> [WHAT THE TASK REQUIRES] The complete listing goes into the output exactly, without its pictures.
___ DATA SUPPLIED
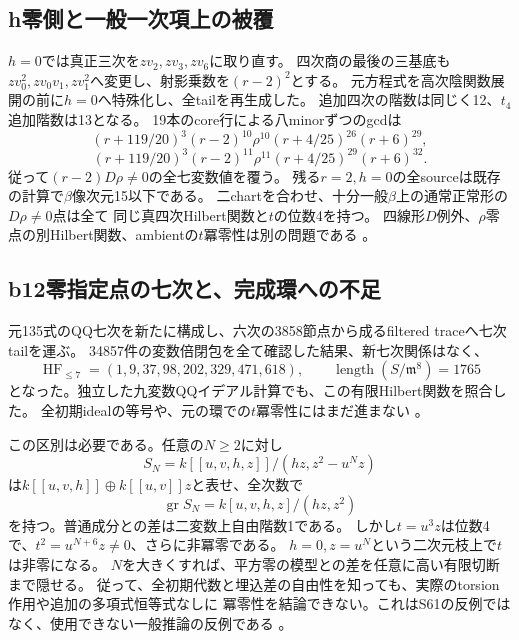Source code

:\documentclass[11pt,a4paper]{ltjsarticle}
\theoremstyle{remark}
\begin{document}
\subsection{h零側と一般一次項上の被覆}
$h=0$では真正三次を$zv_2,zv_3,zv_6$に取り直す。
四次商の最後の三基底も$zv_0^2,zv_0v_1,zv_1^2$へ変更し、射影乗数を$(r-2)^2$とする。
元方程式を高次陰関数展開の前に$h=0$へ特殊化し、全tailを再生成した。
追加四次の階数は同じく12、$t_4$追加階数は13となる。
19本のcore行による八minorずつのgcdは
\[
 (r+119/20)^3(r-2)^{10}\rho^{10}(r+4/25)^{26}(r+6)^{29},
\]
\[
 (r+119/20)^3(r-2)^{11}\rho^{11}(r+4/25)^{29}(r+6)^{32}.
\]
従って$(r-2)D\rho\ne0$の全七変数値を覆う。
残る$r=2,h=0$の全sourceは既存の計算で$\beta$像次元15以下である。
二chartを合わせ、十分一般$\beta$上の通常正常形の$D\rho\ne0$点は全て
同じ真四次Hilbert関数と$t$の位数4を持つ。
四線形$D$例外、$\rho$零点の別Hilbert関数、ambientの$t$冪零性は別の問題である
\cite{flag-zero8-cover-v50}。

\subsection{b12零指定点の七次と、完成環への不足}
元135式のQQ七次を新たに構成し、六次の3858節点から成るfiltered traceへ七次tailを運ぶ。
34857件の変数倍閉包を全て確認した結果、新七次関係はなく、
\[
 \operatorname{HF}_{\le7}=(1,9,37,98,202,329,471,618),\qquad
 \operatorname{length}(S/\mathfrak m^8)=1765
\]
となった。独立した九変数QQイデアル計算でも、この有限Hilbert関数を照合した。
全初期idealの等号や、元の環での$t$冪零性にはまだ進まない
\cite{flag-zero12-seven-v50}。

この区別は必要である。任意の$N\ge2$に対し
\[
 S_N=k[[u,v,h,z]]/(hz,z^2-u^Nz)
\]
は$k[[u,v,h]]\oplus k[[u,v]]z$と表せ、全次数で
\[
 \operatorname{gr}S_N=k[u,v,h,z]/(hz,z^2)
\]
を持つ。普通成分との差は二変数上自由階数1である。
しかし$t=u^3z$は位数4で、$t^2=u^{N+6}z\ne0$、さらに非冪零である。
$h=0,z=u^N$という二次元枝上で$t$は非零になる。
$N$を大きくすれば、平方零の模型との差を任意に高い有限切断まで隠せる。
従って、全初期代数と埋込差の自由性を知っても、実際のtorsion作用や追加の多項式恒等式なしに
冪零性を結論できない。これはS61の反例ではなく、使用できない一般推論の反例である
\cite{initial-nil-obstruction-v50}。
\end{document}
______
> [COMPLETED EXERCISE]
Source code

:\documentclass[11pt,a4paper]{ltjsarticle}
\theoremstyle{remark}
\begin{document}
\subsection{h零側と一般一次項上の被覆}
$h=0$では真正三次を$zv_2,zv_3,zv_6$に取り直す。
四次商の最後の三基底も$zv_0^2,zv_0v_1,zv_1^2$へ変更し、射影乗数を$(r-2)^2$とする。
元方程式を高次陰関数展開の前に$h=0$へ特殊化し、全tailを再生成した。
追加四次の階数は同じく12、$t_4$追加階数は13となる。
19本のcore行による八minorずつのgcdは
\[
 (r+119/20)^3(r-2)^{10}\rho^{10}(r+4/25)^{26}(r+6)^{29},
\]
\[
 (r+119/20)^3(r-2)^{11}\rho^{11}(r+4/25)^{29}(r+6)^{32}.
\]
従って$(r-2)D\rho\ne0$の全七変数値を覆う。
残る$r=2,h=0$の全sourceは既存の計算で$\beta$像次元15以下である。
二chartを合わせ、十分一般$\beta$上の通常正常形の$D\rho\ne0$点は全て
同じ真四次Hilbert関数と$t$の位数4を持つ。
四線形$D$例外、$\rho$零点の別Hilbert関数、ambientの$t$冪零性は別の問題である
\cite{flag-zero8-cover-v50}。

\subsection{b12零指定点の七次と、完成環への不足}
元135式のQQ七次を新たに構成し、六次の3858節点から成るfiltered traceへ七次tailを運ぶ。
34857件の変数倍閉包を全て確認した結果、新七次関係はなく、
\[
 \operatorname{HF}_{\le7}=(1,9,37,98,202,329,471,618),\qquad
 \operatorname{length}(S/\mathfrak m^8)=1765
\]
となった。独立した九変数QQイデアル計算でも、この有限Hilbert関数を照合した。
全初期idealの等号や、元の環での$t$冪零性にはまだ進まない
\cite{flag-zero12-seven-v50}。

この区別は必要である。任意の$N\ge2$に対し
\[
 S_N=k[[u,v,h,z]]/(hz,z^2-u^Nz)
\]
は$k[[u,v,h]]\oplus k[[u,v]]z$と表せ、全次数で
\[
 \operatorname{gr}S_N=k[u,v,h,z]/(hz,z^2)
\]
を持つ。普通成分との差は二変数上自由階数1である。
しかし$t=u^3z$は位数4で、$t^2=u^{N+6}z\ne0$、さらに非冪零である。
$h=0,z=u^N$という二次元枝上で$t$は非零になる。
$N$を大きくすれば、平方零の模型との差を任意に高い有限切断まで隠せる。
従って、全初期代数と埋込差の自由性を知っても、実際のtorsion作用や追加の多項式恒等式なしに
冪零性を結論できない。これはS61の反例ではなく、使用できない一般推論の反例である
\cite{initial-nil-obstruction-v50}。
\end{document}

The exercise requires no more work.